Data for processing below:

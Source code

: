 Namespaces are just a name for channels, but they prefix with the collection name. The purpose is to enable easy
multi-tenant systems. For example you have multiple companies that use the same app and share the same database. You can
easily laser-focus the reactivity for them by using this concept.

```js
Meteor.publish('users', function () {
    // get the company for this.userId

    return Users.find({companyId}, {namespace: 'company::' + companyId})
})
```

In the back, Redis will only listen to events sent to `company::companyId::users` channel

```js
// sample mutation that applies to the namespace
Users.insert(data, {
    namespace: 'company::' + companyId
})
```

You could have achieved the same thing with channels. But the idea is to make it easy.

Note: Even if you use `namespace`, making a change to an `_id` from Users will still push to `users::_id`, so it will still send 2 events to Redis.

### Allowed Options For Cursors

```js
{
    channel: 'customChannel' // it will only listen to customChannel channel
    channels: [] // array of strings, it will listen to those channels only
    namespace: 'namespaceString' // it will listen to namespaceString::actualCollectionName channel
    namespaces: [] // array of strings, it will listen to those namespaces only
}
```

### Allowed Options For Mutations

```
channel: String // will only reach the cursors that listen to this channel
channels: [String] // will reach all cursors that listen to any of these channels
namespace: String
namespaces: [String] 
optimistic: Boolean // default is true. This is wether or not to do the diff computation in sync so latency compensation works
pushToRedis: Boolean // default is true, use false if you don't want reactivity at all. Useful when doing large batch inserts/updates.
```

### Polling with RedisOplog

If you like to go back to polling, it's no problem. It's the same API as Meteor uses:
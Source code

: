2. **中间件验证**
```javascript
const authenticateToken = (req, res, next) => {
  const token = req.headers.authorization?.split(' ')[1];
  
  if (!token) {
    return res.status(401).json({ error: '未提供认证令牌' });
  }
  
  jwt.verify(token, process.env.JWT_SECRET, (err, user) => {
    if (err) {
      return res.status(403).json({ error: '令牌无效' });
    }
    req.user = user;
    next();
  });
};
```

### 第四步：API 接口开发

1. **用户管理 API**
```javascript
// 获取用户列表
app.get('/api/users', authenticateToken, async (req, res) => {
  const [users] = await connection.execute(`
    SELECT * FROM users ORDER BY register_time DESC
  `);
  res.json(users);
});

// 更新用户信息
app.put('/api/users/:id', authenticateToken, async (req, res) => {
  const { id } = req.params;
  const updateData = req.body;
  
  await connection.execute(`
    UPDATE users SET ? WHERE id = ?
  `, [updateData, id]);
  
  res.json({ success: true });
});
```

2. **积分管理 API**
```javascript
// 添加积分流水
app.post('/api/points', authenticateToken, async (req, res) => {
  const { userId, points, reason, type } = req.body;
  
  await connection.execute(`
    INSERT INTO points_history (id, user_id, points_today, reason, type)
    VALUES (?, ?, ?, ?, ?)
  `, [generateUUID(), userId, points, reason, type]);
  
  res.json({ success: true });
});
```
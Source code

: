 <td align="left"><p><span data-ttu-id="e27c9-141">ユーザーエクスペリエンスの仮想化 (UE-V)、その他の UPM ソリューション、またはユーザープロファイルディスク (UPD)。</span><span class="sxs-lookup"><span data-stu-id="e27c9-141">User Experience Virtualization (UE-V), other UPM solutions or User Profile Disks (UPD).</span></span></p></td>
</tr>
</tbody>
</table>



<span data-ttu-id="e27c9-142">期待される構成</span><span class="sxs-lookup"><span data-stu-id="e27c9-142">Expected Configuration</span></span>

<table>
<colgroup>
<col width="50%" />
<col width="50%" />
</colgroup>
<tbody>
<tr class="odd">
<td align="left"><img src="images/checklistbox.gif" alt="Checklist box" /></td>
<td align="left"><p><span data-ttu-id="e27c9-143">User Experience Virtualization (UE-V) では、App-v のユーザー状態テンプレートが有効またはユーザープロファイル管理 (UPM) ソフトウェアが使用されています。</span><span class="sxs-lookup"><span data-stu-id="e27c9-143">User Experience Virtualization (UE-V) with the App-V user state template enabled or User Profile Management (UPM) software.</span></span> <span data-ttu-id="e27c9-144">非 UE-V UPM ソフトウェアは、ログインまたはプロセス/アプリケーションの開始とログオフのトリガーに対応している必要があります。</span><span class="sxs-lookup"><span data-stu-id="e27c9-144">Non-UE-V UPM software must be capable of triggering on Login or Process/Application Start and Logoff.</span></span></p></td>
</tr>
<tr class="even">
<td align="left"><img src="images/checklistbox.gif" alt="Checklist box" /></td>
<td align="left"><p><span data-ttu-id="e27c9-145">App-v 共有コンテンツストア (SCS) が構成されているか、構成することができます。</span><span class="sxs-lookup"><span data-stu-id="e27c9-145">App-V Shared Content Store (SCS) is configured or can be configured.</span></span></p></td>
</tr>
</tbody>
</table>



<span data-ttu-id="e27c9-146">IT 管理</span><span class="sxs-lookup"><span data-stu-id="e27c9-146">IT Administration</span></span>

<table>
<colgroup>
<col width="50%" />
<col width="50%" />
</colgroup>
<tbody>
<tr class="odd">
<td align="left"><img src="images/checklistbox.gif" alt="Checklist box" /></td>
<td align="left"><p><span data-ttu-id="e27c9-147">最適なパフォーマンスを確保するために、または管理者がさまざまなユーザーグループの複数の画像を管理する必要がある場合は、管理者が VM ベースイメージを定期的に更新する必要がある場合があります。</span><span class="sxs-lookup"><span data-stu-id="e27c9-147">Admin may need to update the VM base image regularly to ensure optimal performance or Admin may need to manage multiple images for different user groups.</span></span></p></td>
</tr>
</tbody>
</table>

End of Data for processing.

_Exercise goal_
Would you give the data above again, exactly as written?

_Solution to this exercise_
Source code

: Namespaces are just a name for channels, but they prefix with the collection name. The purpose is to enable easy
multi-tenant systems. For example you have multiple companies that use the same app and share the same database. You can
easily laser-focus the reactivity for them by using this concept.

```js
Meteor.publish('users', function () {
    // get the company for this.userId

    return Users.find({companyId}, {namespace: 'company::' + companyId})
})
```

In the back, Redis will only listen to events sent to `company::companyId::users` channel

```js
// sample mutation that applies to the namespace
Users.insert(data, {
    namespace: 'company::' + companyId
})
```

You could have achieved the same thing with channels. But the idea is to make it easy.

Note: Even if you use `namespace`, making a change to an `_id` from Users will still push to `users::_id`, so it will still send 2 events to Redis.

### Allowed Options For Cursors

```js
{
    channel: 'customChannel' // it will only listen to customChannel channel
    channels: [] // array of strings, it will listen to those channels only
    namespace: 'namespaceString' // it will listen to namespaceString::actualCollectionName channel
    namespaces: [] // array of strings, it will listen to those namespaces only
}
```

### Allowed Options For Mutations

```
channel: String // will only reach the cursors that listen to this channel
channels: [String] // will reach all cursors that listen to any of these channels
namespace: String
namespaces: [String] 
optimistic: Boolean // default is true. This is wether or not to do the diff computation in sync so latency compensation works
pushToRedis: Boolean // default is true, use false if you don't want reactivity at all. Useful when doing large batch inserts/updates.
```

### Polling with RedisOplog

If you like to go back to polling, it's no problem. It's the same API as Meteor uses:
Source code

:2. **中间件验证**
```javascript
const authenticateToken = (req, res, next) => {
  const token = req.headers.authorization?.split(' ')[1];
  
  if (!token) {
    return res.status(401).json({ error: '未提供认证令牌' });
  }
  
  jwt.verify(token, process.env.JWT_SECRET, (err, user) => {
    if (err) {
      return res.status(403).json({ error: '令牌无效' });
    }
    req.user = user;
    next();
  });
};
```

### 第四步：API 接口开发

1. **用户管理 API**
```javascript
// 获取用户列表
app.get('/api/users', authenticateToken, async (req, res) => {
  const [users] = await connection.execute(`
    SELECT * FROM users ORDER BY register_time DESC
  `);
  res.json(users);
});

// 更新用户信息
app.put('/api/users/:id', authenticateToken, async (req, res) => {
  const { id } = req.params;
  const updateData = req.body;
  
  await connection.execute(`
    UPDATE users SET ? WHERE id = ?
  `, [updateData, id]);
  
  res.json({ success: true });
});
```

2. **积分管理 API**
```javascript
// 添加积分流水
app.post('/api/points', authenticateToken, async (req, res) => {
  const { userId, points, reason, type } = req.body;
  
  await connection.execute(`
    INSERT INTO points_history (id, user_id, points_today, reason, type)
    VALUES (?, ?, ?, ?, ?)
  `, [generateUUID(), userId, points, reason, type]);
  
  res.json({ success: true });
});
```
Source code

: <td align="left"><p><span data-ttu-id="e27c9-141">ユーザーエクスペリエンスの仮想化 (UE-V)、その他の UPM ソリューション、またはユーザープロファイルディスク (UPD)。</span><span class="sxs-lookup"><span data-stu-id="e27c9-141">User Experience Virtualization (UE-V), other UPM solutions or User Profile Disks (UPD).</span></span></p></td>
</tr>
</tbody>
</table>



<span data-ttu-id="e27c9-142">期待される構成</span><span class="sxs-lookup"><span data-stu-id="e27c9-142">Expected Configuration</span></span>

<table>
<colgroup>
<col width="50%" />
<col width="50%" />
</colgroup>
<tbody>
<tr class="odd">
<td align="left"><img src="images/checklistbox.gif" alt="Checklist box" /></td>
<td align="left"><p><span data-ttu-id="e27c9-143">User Experience Virtualization (UE-V) では、App-v のユーザー状態テンプレートが有効またはユーザープロファイル管理 (UPM) ソフトウェアが使用されています。</span><span class="sxs-lookup"><span data-stu-id="e27c9-143">User Experience Virtualization (UE-V) with the App-V user state template enabled or User Profile Management (UPM) software.</span></span> <span data-ttu-id="e27c9-144">非 UE-V UPM ソフトウェアは、ログインまたはプロセス/アプリケーションの開始とログオフのトリガーに対応している必要があります。</span><span class="sxs-lookup"><span data-stu-id="e27c9-144">Non-UE-V UPM software must be capable of triggering on Login or Process/Application Start and Logoff.</span></span></p></td>
</tr>
<tr class="even">
<td align="left"><img src="images/checklistbox.gif" alt="Checklist box" /></td>
<td align="left"><p><span data-ttu-id="e27c9-145">App-v 共有コンテンツストア (SCS) が構成されているか、構成することができます。</span><span class="sxs-lookup"><span data-stu-id="e27c9-145">App-V Shared Content Store (SCS) is configured or can be configured.</span></span></p></td>
</tr>
</tbody>
</table>



<span data-ttu-id="e27c9-146">IT 管理</span><span class="sxs-lookup"><span data-stu-id="e27c9-146">IT Administration</span></span>

<table>
<colgroup>
<col width="50%" />
<col width="50%" />
</colgroup>
<tbody>
<tr class="odd">
<td align="left"><img src="images/checklistbox.gif" alt="Checklist box" /></td>
<td align="left"><p><span data-ttu-id="e27c9-147">最適なパフォーマンスを確保するために、または管理者がさまざまなユーザーグループの複数の画像を管理する必要がある場合は、管理者が VM ベースイメージを定期的に更新する必要がある場合があります。</span><span class="sxs-lookup"><span data-stu-id="e27c9-147">Admin may need to update the VM base image regularly to ensure optimal performance or Admin may need to manage multiple images for different user groups.</span></span></p></td>
</tr>
</tbody>
</table>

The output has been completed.